Richard Bergmair's Blog


==> Noah Smith of Bloomberg writes that American Employers Are Hung Up on Hiring Ph.D.s. But I’ve also seen some social media echo from Ph.D.s saying things like “well, actually, my Ph.D. has mostly felt like a liability.”

This resonated with me a great deal: Whenever I join a new workplace, I feel like building credibility is an uphill battle where I fight against the ghost of someone who worked there before who had a Ph.D. and who fit the stereotype of the dysfunctional academic.

I wish that, just because I can do one type of thing well, people wouldn’t jump to the conclusion that I can’t also do another type of thing well. As in: Just because I understand math, please don’t jump to the conclusion that I don’t understand databases and can’t write clean code. Just because I can see the “right way” to solve a problem doesn’t mean I can’t also appreciate a cost-efficient way of solving 20% of the problem for 80% of the benefit.

#business   |   Mar-27 2019

==> Eike Kühl of Zeit Online reports: “Wer das Darknet ermöglicht, könnte bald Straftäter sein”. (Translation: “Whoever facilitates the Darknet could soon be considered a criminal”).

A link based on Google translate is going around the English-speaking internet, accompanied by speculation that Germany is trying to make Tor illegal or make it illegal to run exit nodes.

I thought I’d comment on that for the benefit of my English-speaking friends, having read the article in full in its German original.

The article details that the proposal is to make it a crime to run sites whose access is restricted by specific technical measures and whose purpose or activity is oriented towards aiding crime. The notion that it would become a crime to run a tor exit node is speculation on the part of the authors of this article.

But it is not apparent to me how that would follow from such a law: For example, since anyone can access Tor, and, by implication, any Tor exit node, access to a Tor exit node is not restricted in any way, so it would not seem to fall under this definition in my opinion.

As for running a Tor hidden service, this would seem to apply, but still: How do you draw the line between running a service where it just so happens that criminal business is conducted over that service versus running a service whose purpose or activity is actually directed towards aiding crime?

#politics#computers   |   Mar-15 2019

==> Philip Brasor und Masako Tsubuku von der Japan Times schreiben: “Japan’s tax laws get in way of more women working full time”. (Übersetzung: “Japans Steuergesetzgebung verhindert, dass mehr Frauen in Vollzeit berufstätig werden”).

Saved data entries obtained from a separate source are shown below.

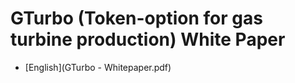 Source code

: # GTurbo (Token-option for gas turbine production) White Paper

- [English](GTurbo - Whitepaper.pdf)
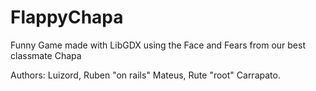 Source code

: # FlappyChapa
Funny Game made with LibGDX using the Face and Fears from our best classmate Chapa

Authors: Luizord, Ruben "on rails" Mateus, Rute "root" Carrapato.

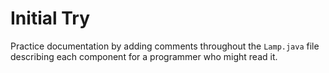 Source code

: # Initial Try

Practice documentation by adding comments throughout the `Lamp.java` file describing each component for a programmer who might read it. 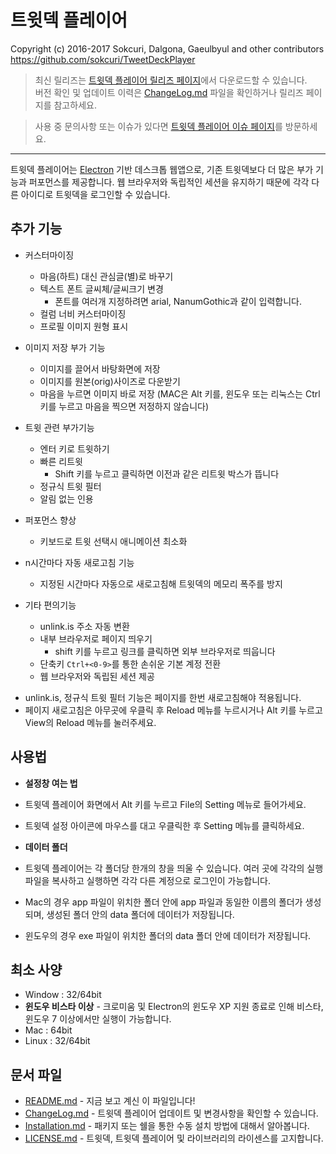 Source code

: # 트윗덱 플레이어
Copyright (c) 2016-2017 Sokcuri, Dalgona, Gaeulbyul and other contributors  
https://github.com/sokcuri/TweetDeckPlayer

> 최신 릴리즈는 [트윗덱 플레이어 릴리즈 페이지](https://github.com/sokcuri/TweetDeckPlayer/releases)에서 다운로드할 수 있습니다.  
> 버전 확인 및 업데이트 이력은 [ChangeLog.md](ChangeLog.md) 파일을 확인하거나 릴리즈 페이지를 참고하세요.

> 사용 중 문의사항 또는 이슈가 있다면 [트윗덱 플레이어 이슈 페이지](https://github.com/sokcuri/TweetDeckPlayer/issues)를 방문하세요.

---

트윗덱 플레이어는 [Electron](https://electron.atom.io/) 기반 데스크톱 웹앱으로, 기존 트윗덱보다 더 많은 부가 기능과 퍼포먼스를 제공합니다. 
웹 브라우저와 독립적인 세션을 유지하기 때문에 각각 다른 아이디로 트윗덱을 로그인할 수 있습니다.


추가 기능
----------
- 커스터마이징
  - 마음(하트) 대신 관심글(별)로 바꾸기
  - 텍스트 폰트 글씨체/글씨크기 변경
    - 폰트를 여러개 지정하려면 arial, NanumGothic과 같이 입력합니다.
  - 컬럼 너비 커스터마이징
  - 프로필 이미지 원형 표시

- 이미지 저장 부가 기능
  - 이미지를 끌어서 바탕화면에 저장
  - 이미지를 원본(orig)사이즈로 다운받기
  - 마음을 누르면 이미지 바로 저장
    (MAC은 Alt 키를, 윈도우 또는 리눅스는 Ctrl 키를 누르고 마음을 찍으면 저정하지 않습니다)

- 트윗 관련 부가기능
  - 엔터 키로 트윗하기
  - 빠른 리트윗
    - Shift 키를 누르고 클릭하면 이전과 같은 리트윗 박스가 뜹니다
  - 정규식 트윗 필터
  - 알림 없는 인용

- 퍼포먼스 향상
  - 키보드로 트윗 선택시 애니메이션 최소화

- n시간마다 자동 새로고침 기능
  - 지정된 시간마다 자동으로 새로고침해 트윗덱의 메모리 폭주를 방지

- 기타 편의기능
  - unlink.is 주소 자동 변환
  - 내부 브라우저로 페이지 띄우기
    - shift 키를 누르고 링크를 클릭하면 외부 브라우저로 띄웁니다
  - 단축키 `Ctrl+<0-9>`를 통한 손쉬운 기본 계정 전환
  - 웹 브라우저와 독립된 세션 제공

* unlink.is, 정규식 트윗 필터 기능은 페이지를 한번 새로고침해야 적용됩니다. 
* 페이지 새로고침은 아무곳에 우클릭 후 Reload 메뉴를 누르시거나 Alt 키를 누르고 View의 Reload 메뉴를 눌러주세요.

사용법
------
- **설정창 여는 법**
 - 트윗덱 플레이어 화면에서 Alt 키를 누르고 File의 Setting 메뉴로 들어가세요.
 - 트윗덱 설정 아이콘에 마우스를 대고 우클릭한 후 Setting 메뉴를 클릭하세요.

- **데이터 폴더**
 - 트윗덱 플레이어는 각 폴더당 한개의 창을 띄울 수 있습니다. 여러 곳에 각각의 실행파일을 복사하고 실행하면 각각 다른 계정으로 로그인이 가능합니다.
 - Mac의 경우 app 파일이 위치한 폴더 안에 app 파일과 동일한 이름의 폴더가 생성되며, 생성된 폴더 안의 data 폴더에 데이터가 저장됩니다.
 - 윈도우의 경우 exe 파일이 위치한 폴더의 data 폴더 안에 데이터가 저장됩니다.

최소 사양
--------
- Window : 32/64bit
 - **윈도우 비스타 이상** - 크로미움 및 Electron의 윈도우 XP 지원 종료로 인해 비스타, 윈도우 7 이상에서만 실행이 가능합니다.
- Mac : 64bit
- Linux : 32/64bit

문서 파일
--------
* [README.md](README.md) - 지금 보고 계신 이 파일입니다!
* [ChangeLog.md](ChangeLog.md) - 트윗덱 플레이어 업데이트 및 변경사항을 확인할 수 있습니다.
* [Installation.md](Installation.md) - 패키지 또는 쉘을 통한 수동 설치 방법에 대해서 알아봅니다.
* [LICENSE.md](LICENSE.md) - 트윗덱, 트윗덱 플레이어 및 라이브러리의 라이센스를 고지합니다.
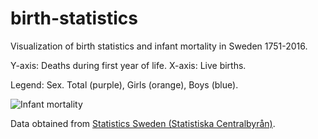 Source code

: # birth-statistics
Visualization of birth statistics and infant mortality in Sweden 1751-2016.

Y-axis: Deaths during first year of life.
X-axis: Live births. 

Legend: Sex. Total (purple), Girls (orange), Boys (blue).

![Infant mortality](Födelsestat.gif)

Data obtained from [Statistics Sweden (Statistiska Centralbyrån)](http://www.scb.se). 
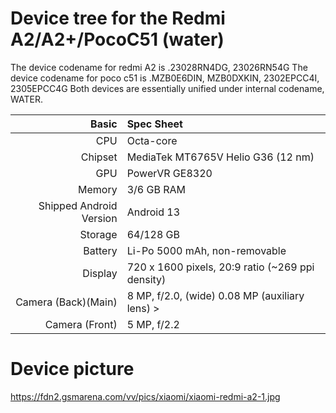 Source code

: Device tree for the Redmi A2/A2+/PocoC51 (water)
=================================================

The device codename for redmi A2 is .23028RN4DG, 23026RN54G
The device codename for poco c51 is .MZB0E6DIN, MZB0DXKIN, 2302EPCC4I, 2305EPCC4G
Both devices are essentially unified under internal codename, WATER.

| Basic                   | Spec Sheet                                                                                                                     |
| -----------------------:|:------------------------------------------------------------------------------------------------------------------------------ |
| CPU                     | Octa-core                                                                                                                      |
| Chipset                 | MediaTek MT6765V Helio G36 (12 nm)                                                                                                            |
| GPU                     | PowerVR GE8320                                                                                                                   |
| Memory                  | 3/6 GB RAM                                                                                                                   |
| Shipped Android Version | Android 13                                                                                                                            |
| Storage                 | 64/128 GB                                                                                                                      |
| Battery                 | Li-Po 5000 mAh, non-removable                                                                                           |
| Display                 | 720 x 1600 pixels, 20:9 ratio (~269 ppi density)                                                                              |
| Camera (Back)(Main)     | 8 MP, f/2.0, (wide) 0.08 MP (auxiliary lens)                                                                >
| Camera (Front)          | 5 MP, f/2.2                                                                                      |

# Device picture 
https://fdn2.gsmarena.com/vv/pics/xiaomi/xiaomi-redmi-a2-1.jpg
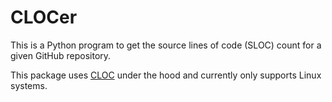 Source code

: # CLOCer

This is a Python program to get the source lines of code (SLOC) count for a given GitHub repository.

This package uses [CLOC](https://github.com/AlDanial/cloc) under the hood and currently only supports Linux systems. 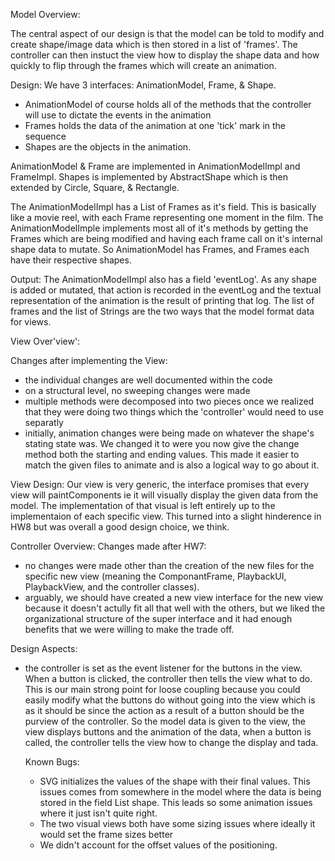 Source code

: Model Overview:

The central aspect of our design is that the model can be told to modify and create shape/image data which is then stored in a list of 'frames'. The controller can then instuct the view how to display the shape data and how quickly to flip through the frames which will create an animation.

Design:
We have 3 interfaces: AnimationModel, Frame, & Shape.
- AnimationModel of course holds all of the methods that the controller will use to dictate the events in the animation
- Frames holds the data of the animation at one 'tick' mark in the sequence
- Shapes are the objects in the animation.

AnimationModel & Frame are implemented in AnimationModelImpl and FrameImpl. Shapes is implemented by AbstractShape which is then extended by Circle, Square, & Rectangle.

The AnimationModelImpl has a List of Frames as it's field. This is basically like a movie reel, with each Frame representing one moment in the film. The AnimationModelImple implements most all of it's methods by getting the Frames which are being modified and having each frame call on it's internal shape data to mutate. So AnimationModel has Frames, and Frames each have their respective shapes.

Output:
The AnimationModelImpl also has a field 'eventLog'. As any shape is added or mutated, that action is recorded in the eventLog and the textual representation of the animation is the result of printing that log.
The list of frames and the list of Strings are the two ways that the model format data for views.


View Over'view':

Changes after implementing the View:
- the individual changes are well documented within the code
- on a structural level, no sweeping changes were made
- multiple methods were decomposed into two pieces once we realized that they were doing two things which the 'controller' would need to use separatly
- initially, animation changes were being made on whatever the shape's stating state was. We changed it to were you now give the 
 change method both the starting and ending values. This made it easier to match the given files to animate and is also a logical way to go about it.

View Design:
Our view is very generic, the interface promises that every view will paintComponents ie it will visually display the given data from the model. The implementation of 
that visual is left entirely up to the implementaion of each specific view. This turned into a slight hinderence in HW8 but was overall a good design choice, we think.

Controller Overview:
Changes made after HW7:
- no changes were made other than the creation of the new files for the specific new view (meaning the ComponantFrame, PlaybackUI, PlaybackView, and the controller classes).
- arguably, we should have created a new view interface for the new view because it doesn't actully fit all that well with the others, but we liked
  the organizational structure of the super interface and it had enough benefits that we were willing to make the trade off.
  
Design Aspects:
- the controller is set as the event listener for the buttons in the view. When a button is clicked, the controller then tells the view what to do. This is our main
  strong point for loose coupling because you could easily modify what the buttons do without going into the view which is as it should be since the action as a result of
  a button should be the purview of the controller. So the model data is given to the view, the view displays buttons and the animation of the data, when a button is
  called, the controller tells the view how to change the display and tada.
  
  
  Known Bugs:
  - SVG initializes the values of the shape with their final values. This issues comes from somewhere in the model where the data is being stored 
    in the field List<Shapes> shape. This leads so some animation issues where it just isn't quite right.
  - The two visual views both have some  sizing issues where ideally it would set the frame sizes better
  - We didn't account for the offset values of the positioning.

Ich vermute einmal, dass dies nicht nur in Japan so ist, sondern in den meisten Ländern, da es eigentlich nur ein Nebeneffekt ist von der normalen Funktionsweise der Einkommenssteuer.

Gehen wir zum Beispiel von einem Zweipersonenhaushalt aus, bestehend aus Personen A und B.

Erste Konfiguration: Person A erzeugt Wertschöpfung, indem sie den Haushalt betreibt, die Kinder erzieht etc. Diese Wertschöpfung ist steuerfrei, da unentgeltlich. Wenn danach noch Zeit übrigbleibt, kann A noch einen Nebenjob machen, der keinen Vollzeitstatus erfordert. Der Stundensatz dafür wird zwar nicht so gut sein wie bei einem Vollzeitjob, dafür ist die Entlohnung aber steuerlich sehr effizient. Da der Betrag in Summe übers Jahr vergleichsweise gering ausfallen wird, fällt ein großer Anteil in die günstigeren Steuerbänder. Dadurch wird B freigespielt, um Geld zu verdienen.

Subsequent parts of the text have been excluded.